Ripple’s lengthy court battle with the United States Securities and Exchange Commission came to a compromising end in the District Court in the Southern District of New York, as Judge Analisa Torres ruled that XRP is not a security when sold on cryptocurrency exchanges.
The ruling, which was handed down on July 13, ruled in favor of Ripple finding that XRP is not a security in the context of “programmatic sales on digital asset exchanges ‘.
The SEC’s case against Ripple was warranted in part, given that Torres also ruled that XRP was considered to be a security when sold to institutional investors. The judge found that institutional investment in XRP met the conditions of the Howey Test , the methodology created in 1933 by the SEC which determines whether certain transactions are deemed to be investment contracts.
For retail investors, the decision has been a boon that had an immediate effect on the value of XRP, which saw gains in excess of 60% in the 24 hours following headlines of the outcome of its court case.
The situation creates an interesting precedent in the context of the SEC’s ongoing lawsuits against the likes of Binance.US and Coinbase for separate, alleged securities offerings violations.
The SEC’s allegations against Binance.US also list the likes of Cardano (ADA), Polygon (MATIC), and Solana (SOL) as unregistered securities on Binance.US, which had a marked effect on the value of these smart contract blockchain ecosystem tokens over the past few months.
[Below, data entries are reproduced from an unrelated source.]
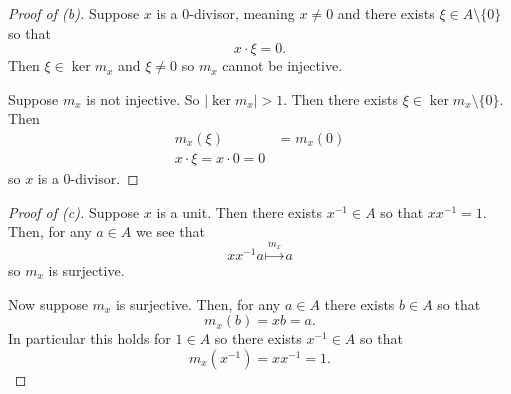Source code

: \begin{proof}[Proof of (b)]
    Suppose $x$ is a $0$-divisor, meaning $x \neq 0$ and there  
    exists $\xi \in A\setminus \{0\}$ so that 
    \[
        x \cdot \xi = 0.
    \]
    Then $\xi \in \ker m_x$ and $\xi \neq 0$ so 
    $m_x$ cannot be injective. 

    Suppose $m_x$ is not injective. 
    So $|\ker m_x| > 1$. Then there exists 
    $\xi \in \ker m_x \setminus \{0\}$. 
    Then 
    \begin{align*}
        m_x(\xi) &= m_x(0) \\ 
        x \cdot \xi = x \cdot 0 = 0
    \end{align*}
    so $x$ is a $0$-divisor.
\end{proof}
\begin{proof}[Proof of (c)]
    Suppose $x$ is a unit. Then there exists 
    $x^{-1} \in A$ so that 
    $xx^{-1} = 1$. 
    Then, for any $a \in A$ we see that 
    \[
        xx^{-1}a \overset{m_x}{\mapsto} a
    \]
    so $m_x$ is surjective. 

    Now suppose $m_x$ is surjective. Then, for 
    any $a \in A$ there exists $b \in A$ so that 
    \[
        m_x(b) = xb = a. 
    \]
    In particular this holds 
    for $1 \in A$ so there exists $x^{-1} \in A$ so that 
    \[
        m_x(x^{-1}) = xx^{-1} = 1. 
    \]
\end{proof}

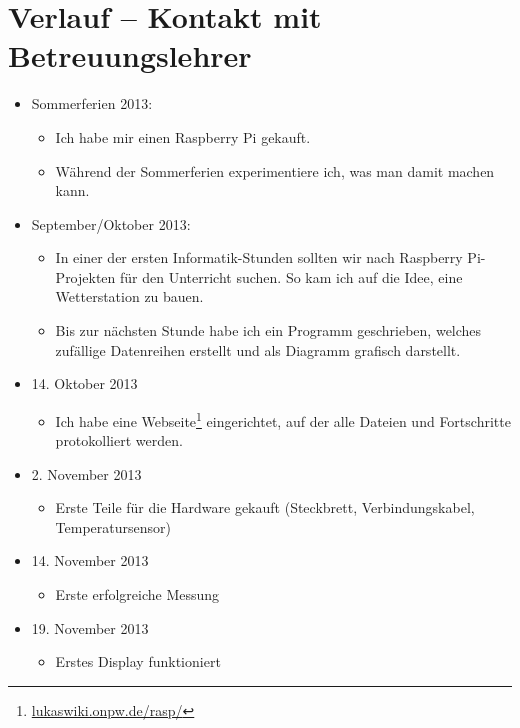 \documentclass[12pt,a4paper,oneside]{scrartcl}
\author{\myauthor}
\title{\mytitle}
\begin{document}
\maketitle

\section{Verlauf -- Kontakt mit Betreuungslehrer}

\begin{itemize}
	\item Sommerferien 2013:
	\begin{itemize}
		\item Ich habe mir einen Raspberry Pi gekauft.
		\item Während der Sommerferien experimentiere ich, was man damit machen kann.
	\end{itemize}
	\item September/Oktober 2013:
	\begin{itemize}
		\item In einer der ersten Informatik-Stunden sollten wir nach Raspberry Pi-Projekten für den Unterricht suchen. So kam ich auf die Idee, eine Wetterstation zu bauen.
		\item Bis zur nächsten Stunde habe ich ein Programm geschrieben, welches zufällige Datenreihen erstellt und als Diagramm grafisch darstellt.
	\end{itemize}
	\item 14. Oktober 2013
	\begin{itemize}
		\item Ich habe eine Webseite\footnote{\href{http://lukaswiki.onpw.de/rasp/}{lukaswiki.onpw.de/rasp/}} eingerichtet, auf der alle Dateien und Fortschritte protokolliert werden.
	\end{itemize}
	\item 2. November 2013
	\begin{itemize}
		\item Erste Teile für die Hardware gekauft (Steckbrett, Verbindungskabel, Temperatursensor)
	\end{itemize}
	\item 14. November 2013
	\begin{itemize}
		\item Erste erfolgreiche Messung
	\end{itemize}
	\item 19. November 2013
	\begin{itemize}
		\item Erstes Display funktioniert

\end{itemize}
\end{itemize}
\end{document}
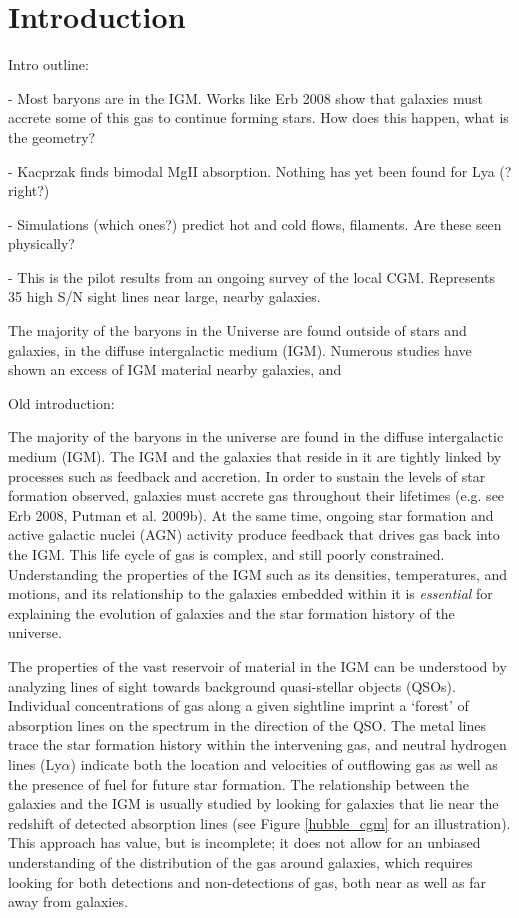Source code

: \documentclass[iop]{emulateapj-rtx4}
\begin{document}
 
 
\section{Introduction}



Intro outline:

- Most baryons are in the IGM. Works like Erb 2008 show that galaxies must accrete some of this gas to continue forming stars. How does this happen, what is the geometry?

- Kacprzak finds bimodal MgII absorption. Nothing has yet been found for Lya (? right?)

- Simulations (which ones?) predict hot and cold flows, filaments. Are these seen physically?

- This is the pilot results from an ongoing survey of the local CGM. Represents 35 high S/N sight lines near large, nearby galaxies.





The majority of the baryons in the Universe are found outside of stars and galaxies, in the diffuse intergalactic medium (IGM). 
Numerous studies have shown an excess of IGM material nearby galaxies, and 


Old introduction:

\indent The majority of the baryons in the universe are found in the diffuse intergalactic medium (IGM). The IGM and the galaxies that reside in it are tightly linked by processes such as feedback and accretion. In order to sustain the levels of star formation observed, galaxies must accrete gas throughout their lifetimes (e.g. see Erb 2008, Putman et al. 2009b). At the same time, ongoing star formation and active galactic nuclei (AGN) activity produce feedback that drives gas back into the IGM. This life cycle of gas is complex, and still poorly constrained. Understanding the properties of the IGM such as its densities, temperatures, and motions, and its relationship to the galaxies embedded within it is \textit{essential} for explaining the evolution of galaxies and the star formation history of the universe. 

\indent The properties of the vast reservoir of material in the IGM can be understood by analyzing lines of sight towards background quasi-stellar objects (QSOs). Individual concentrations of gas along a given sightline imprint a `forest' of absorption lines on the spectrum in the direction of the QSO. The metal lines trace the star formation history within the intervening gas, and neutral hydrogen lines (Ly$\alpha$) indicate both the location and velocities of outflowing gas as well as the presence of fuel for future star formation. The relationship between the galaxies and the IGM is usually studied by looking for galaxies that lie near the redshift of detected absorption lines (see Figure \ref{hubble_cgm} for an illustration). This approach has value, but is incomplete; it does not allow for an unbiased understanding of the distribution of the gas around galaxies, which requires looking for both detections and non-detections of gas, both near as well as far away from galaxies.
\end{document}
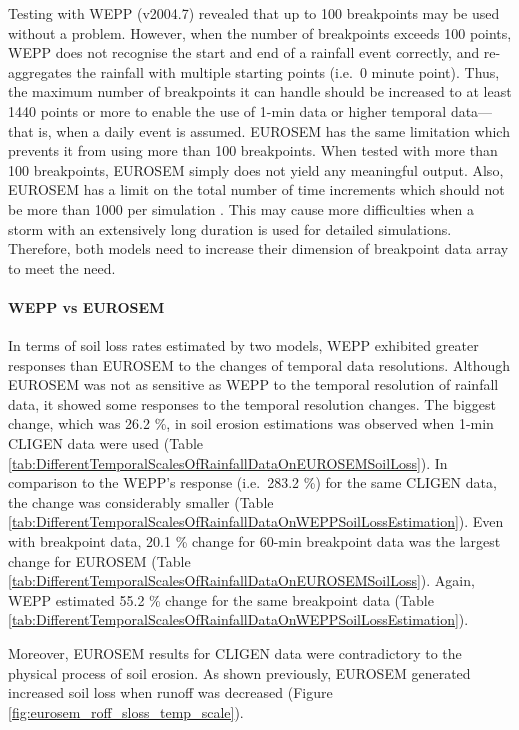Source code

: Testing with WEPP (v2004.7) revealed that up to 100 breakpoints may be used
without a problem. However, when the number of breakpoints exceeds 100
points, WEPP does not recognise the start and end of a rainfall event correctly,
and re-aggregates the rainfall with multiple starting points (i.e.\ 0 minute
point). Thus, the maximum number of breakpoints it can handle should be
increased to at least 1440 points or more to enable the use of 1-min data or
higher temporal data---that is, when a daily event is assumed. EUROSEM has the
same limitation which prevents it from using more than 100 breakpoints. When
tested with more than 100 breakpoints, EUROSEM simply does not yield any
meaningful output. Also, EUROSEM has a limit on the total number of time
increments which should not be more than 1000 per simulation
\citep{morgan1998-europeansoilerosion}. This may cause more difficulties when a
storm with an extensively long duration is used for detailed simulations.
Therefore, both models need to increase their dimension of breakpoint data array
to meet the need.

\paragraph{WEPP vs EUROSEM} In terms of soil loss rates estimated by two models,
WEPP exhibited greater responses than EUROSEM to the changes of temporal
data resolutions. Although EUROSEM was not as sensitive as WEPP to the temporal
resolution of rainfall data, it showed some responses to the temporal resolution
changes.
The biggest change, which was 26.2 \%, in soil erosion estimations was observed
when 1-min CLIGEN data were used (Table
\ref{tab:DifferentTemporalScalesOfRainfallDataOnEUROSEMSoilLoss}).
In comparison to the WEPP's response (i.e.\ 283.2 \%) for the same CLIGEN data,
the change was considerably smaller (Table
\ref{tab:DifferentTemporalScalesOfRainfallDataOnWEPPSoilLossEstimation}). Even
with breakpoint data, 20.1 \% change for 60-min breakpoint data was the largest
change for EUROSEM (Table
\ref{tab:DifferentTemporalScalesOfRainfallDataOnEUROSEMSoilLoss}). Again, WEPP
estimated 55.2 \% change for the same breakpoint data (Table
\ref{tab:DifferentTemporalScalesOfRainfallDataOnWEPPSoilLossEstimation}).

Moreover, EUROSEM results for CLIGEN data were contradictory to the physical
process of soil erosion. As shown previously, EUROSEM generated increased soil
loss when runoff was decreased (Figure \ref{fig:eurosem_roff_sloss_temp_scale}).

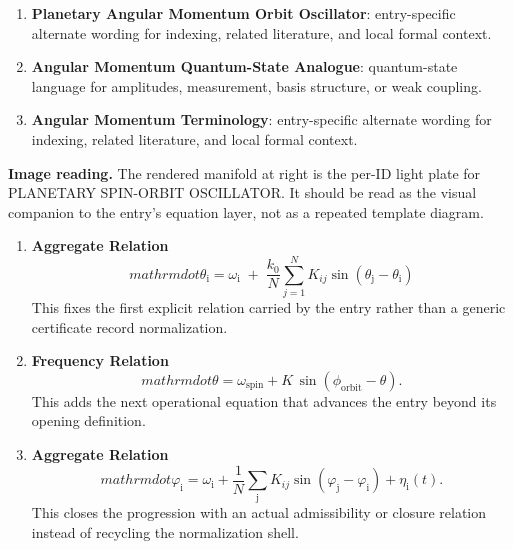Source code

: \begin{enumerate}[leftmargin=1.6em,itemsep=6pt,topsep=4pt]
\item \textbf{Planetary Angular Momentum Orbit Oscillator}: entry-specific alternate wording for indexing, related literature, and local formal context.
\item \textbf{Angular Momentum Quantum-State Analogue}: quantum-state language for amplitudes, measurement, basis structure, or weak coupling.
\item \textbf{Angular Momentum Terminology}: entry-specific alternate wording for indexing, related literature, and local formal context.
\end{enumerate}

\begin{samepage}
\noindent\begin{minipage}[t]{0.45\linewidth}
\vspace{0pt}
\raggedright
\scriptsize\textbf{Image reading.} The rendered manifold at right is the per-ID light plate for PLANETARY SPIN-ORBIT OSCILLATOR. It should be read as the visual companion to the entry's equation layer, not as a repeated template diagram.\par
\end{minipage}\hfill
\begin{minipage}[t]{0.53\linewidth}
\vspace*{-0.10in}
\raggedright
{}
\end{minipage}
\end{samepage}

\clearpage


\begin{enumerate}[leftmargin=1.6em,itemsep=9pt,topsep=6pt]
\item \textbf{Aggregate Relation}
\[
mathrm{dot}\theta_{\mathrm{i}} = \omega_{\mathrm{i}} \;+\; \frac{k_0}{N}\sum_{j=1}^N K_{ij}\sin(\theta_{\mathrm{j}}-\theta_{\mathrm{i}})
\]
This fixes the first explicit relation carried by the entry rather than a generic certificate record normalization.

\item \textbf{Frequency Relation}
\[
mathrm{dot}{\theta} = \omega_{\text{spin}} + K\,\sin(\phi_{\text{orbit}} - \theta).
\]
This adds the next operational equation that advances the entry beyond its opening definition.

\item \textbf{Aggregate Relation}
\[
mathrm{dot}\varphi_{\mathrm{i}} = \omega_{\mathrm{i}} + \frac{1}{N}\sum_{\mathrm{j}} K_{ij}\sin(\varphi_{\mathrm{j}}-\varphi_{\mathrm{i}}) + \eta_{\mathrm{i}}(t).
\]
This closes the progression with an actual admissibility or closure relation instead of recycling the normalization shell.
\end{enumerate}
A legal deep-dive into Judge Torres’ findings from Protos provides plenty of food for thought on the subject. The news site unpacks the details of the findings, highlighting that Torres’ decision did not necessarily reflect the majority of XRP tokens on the market.
As the post explains, Torres’ ruling states that Ripple illegally sold $728 million worth of unregistered securities via institutional sales of XRP. Meanwhile, the judge also cleared Ripple of illegally offering $757 million worth of unregistered securities via programmatic sales of XRP.
The SEC had also alleged that Ripple illegally offered $609 million worth of other distributions of XRP including bonuses, compensation for labor, and other payments.
Torres’ finding that programmatic sales of XRP, those made on exchanges through “blind bid/ask transactions”, were not unregistered securities excludes 99% of global XRP trading volume since 2017:
“The Court does not address whether secondary market sales of XRP constitute offers and sales of investment contracts because that question is not properly before the Court.”
Nevertheless, 99% of XRP transactions since 2017 were not part of the legal battle so no judgment was needed there, but it does suggest that the cryptocurrency community somewhat exaggerated the findings of the court case.
While Judge Torres’ findings are nuanced, her ruling that programmatic sales of XRP does beg the question as to whether a similar finding might be reached in the cases against ADA, MATIC, and SOL in particular.
The three tokens were listed alongside Filecoin (FIL), Cosmos Hub (ATOM), The Sandbox (SAND), Decentraland (MANA), Algorand (ALGO), Axie Infinity (AXS), and COTI (COTI) as unregistered securities offered by both Binance.US and Coinbase.
The enforcement actions had a marked effect on the markets, with the tokens losing a combined market of over $5 billion.
The teams behind Cardano, Polygon, and Solana have all challenged the allegations set out by the SEC following the enforcement action. As evident by the SEC vs Ripple case, any outcome will likely only be reached in the coming years.
It does however show the sale of cryptocurrency tokens and the specific method in which they’re bought or traded can be looked at under a microscope leading to various legal outcomes.
As we’ve explored, the conditions upon which Judge Torres found that XRP was not a security were very specific, looking at programmatic trades of XRP and the lack of human-placed bids and offers from exchange order books.
Coinbase has driven calls for more regulatory clarity in the United States, going as far as the court system in an effort to force the SEC to release clear guidelines for cryptocurrency industry participants.
Its filing for a mandamus petition to the federal government requesting that the SEC would provide “clarity on regulations regarding crypto” has been challenged by the agency, with an outcome not likely until the latter stages of 2023.
At this stage, it’s difficult to predict what the potential outcome will be for the likes of Cardano, Polygon, and Solana. Polygon, in particular, has become an important layer 2 scaling platform for Ethereum, increasing transaction processing and reducing fees for the ecosystem.
What is clear is the lack of certainty for the American cryptocurrency space, with the likes of Coinbase even looking at setting up shop in jurisdictions like the UAE, which has adopted a friendly regulatory attitude in an effort to establish itself as a haven for crypto companies.